Journal: Updates in Surgery

Giardino A, Bannone E, Frigerio I, Meniconi RL, Romeo C, Foschi D, Piemonte M, Chiantera V, Brausi M, Collegio Italiano dei Chirurghi (CIC). Surgery without surgeons: a national wake-up call on the state of surgical training in Italy. Updates Surg. 2026. doi: 10.1007/s13304-026-02681-z

Objective
This study examines the organisation, quality and perceived effectiveness of surgical training in Italy. It evaluates trainee satisfaction, operative exposure, teaching culture, mentorship, governance and support for reforms intended to improve surgical competency and workforce sustainability.

Setting
The study was conducted nationally across accredited surgical residency programmes in Italy.
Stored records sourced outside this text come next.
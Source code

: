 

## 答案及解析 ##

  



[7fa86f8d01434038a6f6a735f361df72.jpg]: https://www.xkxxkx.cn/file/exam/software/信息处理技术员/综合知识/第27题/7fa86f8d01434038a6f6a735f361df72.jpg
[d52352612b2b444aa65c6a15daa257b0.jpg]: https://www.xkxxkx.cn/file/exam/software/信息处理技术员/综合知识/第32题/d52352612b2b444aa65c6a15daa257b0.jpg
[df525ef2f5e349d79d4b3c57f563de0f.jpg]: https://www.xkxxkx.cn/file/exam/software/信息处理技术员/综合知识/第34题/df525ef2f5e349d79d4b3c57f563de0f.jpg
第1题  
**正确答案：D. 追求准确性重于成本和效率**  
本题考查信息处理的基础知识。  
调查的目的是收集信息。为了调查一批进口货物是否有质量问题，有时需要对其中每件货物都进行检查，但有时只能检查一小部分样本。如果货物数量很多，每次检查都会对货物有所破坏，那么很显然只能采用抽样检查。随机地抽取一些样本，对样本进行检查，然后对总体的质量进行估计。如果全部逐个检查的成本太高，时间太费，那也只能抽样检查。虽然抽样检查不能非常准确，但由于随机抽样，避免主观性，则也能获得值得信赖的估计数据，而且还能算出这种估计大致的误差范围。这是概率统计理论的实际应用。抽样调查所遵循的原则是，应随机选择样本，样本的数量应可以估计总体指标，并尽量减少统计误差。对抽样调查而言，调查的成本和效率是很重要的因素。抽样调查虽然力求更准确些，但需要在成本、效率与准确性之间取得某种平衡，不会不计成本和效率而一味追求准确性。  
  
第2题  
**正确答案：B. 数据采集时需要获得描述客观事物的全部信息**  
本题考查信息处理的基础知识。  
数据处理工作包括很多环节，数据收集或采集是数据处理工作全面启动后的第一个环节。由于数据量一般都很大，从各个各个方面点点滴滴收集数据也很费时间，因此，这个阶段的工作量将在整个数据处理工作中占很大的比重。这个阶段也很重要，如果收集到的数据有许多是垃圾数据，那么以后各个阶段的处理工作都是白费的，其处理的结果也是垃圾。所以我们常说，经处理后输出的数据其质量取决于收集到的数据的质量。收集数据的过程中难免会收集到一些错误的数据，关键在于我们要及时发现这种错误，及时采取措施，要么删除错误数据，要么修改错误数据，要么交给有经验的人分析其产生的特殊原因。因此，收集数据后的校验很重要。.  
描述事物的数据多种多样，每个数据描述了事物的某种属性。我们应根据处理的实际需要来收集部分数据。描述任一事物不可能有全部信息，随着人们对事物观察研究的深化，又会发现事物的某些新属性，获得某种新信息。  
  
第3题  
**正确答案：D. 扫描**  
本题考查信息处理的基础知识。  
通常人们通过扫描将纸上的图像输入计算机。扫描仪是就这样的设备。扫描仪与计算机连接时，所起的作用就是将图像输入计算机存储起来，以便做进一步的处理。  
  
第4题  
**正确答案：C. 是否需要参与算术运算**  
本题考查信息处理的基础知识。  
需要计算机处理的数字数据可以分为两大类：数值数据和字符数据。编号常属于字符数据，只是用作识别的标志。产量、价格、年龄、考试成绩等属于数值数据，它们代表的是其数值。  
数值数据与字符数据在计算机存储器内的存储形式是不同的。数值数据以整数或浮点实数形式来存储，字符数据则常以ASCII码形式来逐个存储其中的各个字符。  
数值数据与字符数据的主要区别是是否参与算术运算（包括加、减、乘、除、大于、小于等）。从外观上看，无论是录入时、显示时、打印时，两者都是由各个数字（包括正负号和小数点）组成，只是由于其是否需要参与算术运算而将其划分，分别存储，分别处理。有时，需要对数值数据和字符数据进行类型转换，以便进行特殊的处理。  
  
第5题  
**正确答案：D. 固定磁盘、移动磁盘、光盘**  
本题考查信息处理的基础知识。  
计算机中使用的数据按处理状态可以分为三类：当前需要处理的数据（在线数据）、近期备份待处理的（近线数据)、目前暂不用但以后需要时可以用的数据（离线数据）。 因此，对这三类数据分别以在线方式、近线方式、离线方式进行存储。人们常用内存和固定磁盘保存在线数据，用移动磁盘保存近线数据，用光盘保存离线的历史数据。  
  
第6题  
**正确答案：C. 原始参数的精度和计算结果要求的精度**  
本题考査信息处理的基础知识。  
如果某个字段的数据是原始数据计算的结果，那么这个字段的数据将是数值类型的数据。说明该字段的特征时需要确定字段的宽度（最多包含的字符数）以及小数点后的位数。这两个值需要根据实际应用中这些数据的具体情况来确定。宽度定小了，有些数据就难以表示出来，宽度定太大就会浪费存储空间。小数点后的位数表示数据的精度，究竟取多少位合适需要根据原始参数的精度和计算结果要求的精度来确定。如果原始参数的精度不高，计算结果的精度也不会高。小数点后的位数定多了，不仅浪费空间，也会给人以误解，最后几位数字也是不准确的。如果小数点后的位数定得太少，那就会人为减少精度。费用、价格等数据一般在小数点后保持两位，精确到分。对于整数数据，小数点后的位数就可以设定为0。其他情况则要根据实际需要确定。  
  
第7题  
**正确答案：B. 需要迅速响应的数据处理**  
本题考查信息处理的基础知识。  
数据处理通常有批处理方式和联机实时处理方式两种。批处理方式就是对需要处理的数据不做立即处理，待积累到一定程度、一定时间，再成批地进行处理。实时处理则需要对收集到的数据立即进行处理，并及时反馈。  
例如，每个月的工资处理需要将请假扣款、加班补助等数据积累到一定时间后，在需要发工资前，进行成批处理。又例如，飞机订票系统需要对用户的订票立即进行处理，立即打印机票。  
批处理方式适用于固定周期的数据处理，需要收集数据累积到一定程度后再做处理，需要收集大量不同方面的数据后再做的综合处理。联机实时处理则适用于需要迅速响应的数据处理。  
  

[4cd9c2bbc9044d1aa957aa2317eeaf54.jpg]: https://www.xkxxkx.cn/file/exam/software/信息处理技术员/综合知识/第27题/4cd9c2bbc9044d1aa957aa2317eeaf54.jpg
The survey was distributed through the Collegio Italiano dei Chirurghi, major Italian surgical societies and individual residency programmes between January and July 2025.

Study design
Nationwide, cross-sectional, anonymous online survey.

Participants
The analysis included 645 surgical residents and early-career surgeons who had completed residency within the previous three years. Respondents represented surgical specialties including general surgery, urology, gynaecology and obstetrics, cardiac surgery, otorhinolaryngology, orthopaedics and paediatric surgery.

Intervention
No clinical intervention was performed. Participants completed a survey covering overall satisfaction with surgical training, operative experience, teaching and mentorship, training programme governance, opportunities for external training and attitudes toward proposed reforms and post-residency fellowships.

Results
Overall, 68.7% of respondents reported dissatisfaction with their surgical training. The most frequently reported weaknesses were poor teaching attitudes among faculty (51.9%), a lack of incentives for high-performing training programmes (42.2%) and inadequate surgical volume (34.7%). Only 25.6% reported an adequate number of cases as the primary surgeon, while 29.5% reported a supportive teaching environment. Support for reform was high, with 87.8% considering reform necessary, 74.1% supporting mandatory logbooks, structured assessment and accreditation, and 70.4% supporting paid post-residency fellowships. Female trainees were significantly less likely than male trainees to report satisfaction after adjustment for age and geographic region.

Conclusions
Despite a nationally regulated system, surgical training in Italy is affected by inconsistent implementation, limited operative autonomy, inadequate competency assessment and substantial variation in teaching quality. The authors call for coordinated national reform focused on accreditation, objective competency tracking, accountable mentorship, merit-based progression and structured fellowships. Strengthening surgical training is presented as essential to patient safety, workforce retention and the long-term sustainability of surgical services.